Teşrik tekbirlerinin önemi hakkında açıklamalarda bulunan Molla Yalçın, ihmal edilmemesi gerektiğinin altını çizdi.
Teşrik tekbirlerini "Kurban Bayramı'nda namazlardan sonra getirilen tekbirdir" şeklinde tanımlayan Yalçın, "Lafzı da Şafii mezhebine göre 'Allahu ekber, Allahu ekber, Allahu ekber. Lailaheillallah Allahu ekber, Allahu ekber velillahil hamd' şeklindedir. Hanefi mezhebinde ise başta iki tekbir şeklinde 'Allahu ekber, Allahu ekber. Lailaheillallah Allahu ekber, Allahu ekber velillahil hamd' diye getirilir." dedi.

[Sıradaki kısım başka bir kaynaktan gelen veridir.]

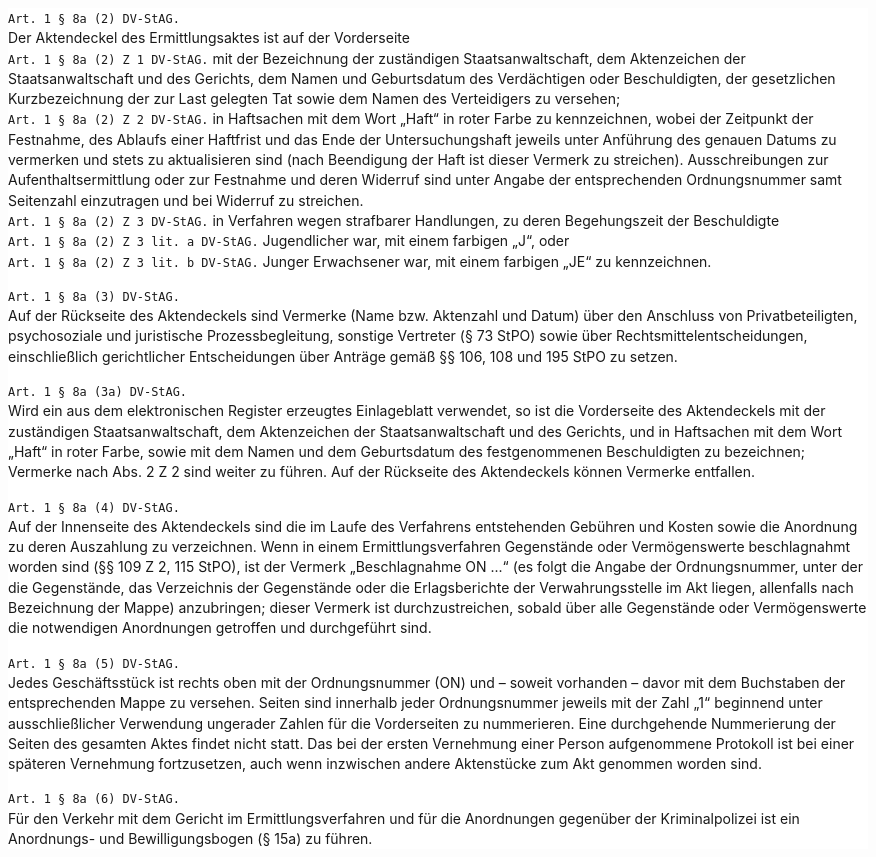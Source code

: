 `Art. 1 § 8a (2) DV-StAG.`  
Der Aktendeckel des Ermittlungsaktes ist auf der Vorderseite  
`Art. 1 § 8a (2) Z 1 DV-StAG.`
mit der Bezeichnung der zuständigen Staatsanwaltschaft, dem Aktenzeichen der Staatsanwaltschaft und des Gerichts, dem Namen und Geburtsdatum des Verdächtigen oder Beschuldigten, der gesetzlichen Kurzbezeichnung der zur Last gelegten Tat sowie dem Namen des Verteidigers zu versehen;  
`Art. 1 § 8a (2) Z 2 DV-StAG.`
in Haftsachen mit dem Wort „Haft“ in roter Farbe zu kennzeichnen, wobei der Zeitpunkt der Festnahme, des Ablaufs einer Haftfrist und das Ende der Untersuchungshaft jeweils unter Anführung des genauen Datums zu vermerken und stets zu aktualisieren sind (nach Beendigung der Haft ist dieser Vermerk zu streichen). Ausschreibungen zur Aufenthaltsermittlung oder zur Festnahme und deren Widerruf sind unter Angabe der entsprechenden Ordnungsnummer samt Seitenzahl einzutragen und bei Widerruf zu streichen.  
`Art. 1 § 8a (2) Z 3 DV-StAG.`
in Verfahren wegen strafbarer Handlungen, zu deren Begehungszeit der Beschuldigte  
`Art. 1 § 8a (2) Z 3 lit. a DV-StAG.`
Jugendlicher war, mit einem farbigen „J“, oder  
`Art. 1 § 8a (2) Z 3 lit. b DV-StAG.`
Junger Erwachsener war, mit einem farbigen „JE“ zu kennzeichnen.

`Art. 1 § 8a (3) DV-StAG.`  
Auf der Rückseite des Aktendeckels sind Vermerke (Name bzw. Aktenzahl und Datum) über den Anschluss von Privatbeteiligten, psychosoziale und juristische Prozessbegleitung, sonstige Vertreter (§ 73 StPO) sowie über Rechtsmittelentscheidungen, einschließlich gerichtlicher Entscheidungen über Anträge gemäß §§ 106, 108 und 195 StPO zu setzen.

`Art. 1 § 8a (3a) DV-StAG.`  
Wird ein aus dem elektronischen Register erzeugtes Einlageblatt verwendet, so ist die Vorderseite des Aktendeckels mit der zuständigen Staatsanwaltschaft, dem Aktenzeichen der Staatsanwaltschaft und des Gerichts, und in Haftsachen mit dem Wort „Haft“ in roter Farbe, sowie mit dem Namen und dem Geburtsdatum des festgenommenen Beschuldigten zu bezeichnen; Vermerke nach Abs. 2 Z 2 sind weiter zu führen. Auf der Rückseite des Aktendeckels können Vermerke entfallen.

`Art. 1 § 8a (4) DV-StAG.`  
Auf der Innenseite des Aktendeckels sind die im Laufe des Verfahrens entstehenden Gebühren und Kosten sowie die Anordnung zu deren Auszahlung zu verzeichnen. Wenn in einem Ermittlungsverfahren Gegenstände oder Vermögenswerte beschlagnahmt worden sind (§§ 109 Z 2, 115 StPO), ist der Vermerk „Beschlagnahme ON ...“ (es folgt die Angabe der Ordnungsnummer, unter der die Gegenstände, das Verzeichnis der Gegenstände oder die Erlagsberichte der Verwahrungsstelle im Akt liegen, allenfalls nach Bezeichnung der Mappe) anzubringen; dieser Vermerk ist durchzustreichen, sobald über alle Gegenstände oder Vermögenswerte die notwendigen Anordnungen getroffen und durchgeführt sind.

`Art. 1 § 8a (5) DV-StAG.`  
Jedes Geschäftsstück ist rechts oben mit der Ordnungsnummer (ON) und – soweit vorhanden – davor mit dem Buchstaben der entsprechenden Mappe zu versehen. Seiten sind innerhalb jeder Ordnungsnummer jeweils mit der Zahl „1“ beginnend unter ausschließlicher Verwendung ungerader Zahlen für die Vorderseiten zu nummerieren. Eine durchgehende Nummerierung der Seiten des gesamten Aktes findet nicht statt. Das bei der ersten Vernehmung einer Person aufgenommene Protokoll ist bei einer späteren Vernehmung fortzusetzen, auch wenn inzwischen andere Aktenstücke zum Akt genommen worden sind.

`Art. 1 § 8a (6) DV-StAG.`  
Für den Verkehr mit dem Gericht im Ermittlungsverfahren und für die Anordnungen gegenüber der Kriminalpolizei ist ein Anordnungs- und Bewilligungsbogen (§ 15a) zu führen.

Bu tekbirlerin arefe günü sabah namazıyla başlayıp bayramın 4'üncü günü denilen ve aslında teşrik günlerinin 3'üncü günü ikindi namazına kadar devam ettiğini söyleyen Molla Yalçın, "Bu aradaki tüm farz namazlardan sonra bu teşrik tekbirleri getirilir. Hatta Şafii mezhebine göre sadece farz değil nafile namazlardan sonrada getirilmesi müstehaptır, sünnettir. Bunun getirmenin sevabı vardır. Unutulması halinde sonradan tekrar edilmesi sünnettir. Hanefi mezhebine göre vaciptir ve vacip olduğu içinde unutulursa bayramın dördüncü gününde bir farz namazdan sonra kaza edilmesi gerekir." ifadelerini kullandı. (İLKHA)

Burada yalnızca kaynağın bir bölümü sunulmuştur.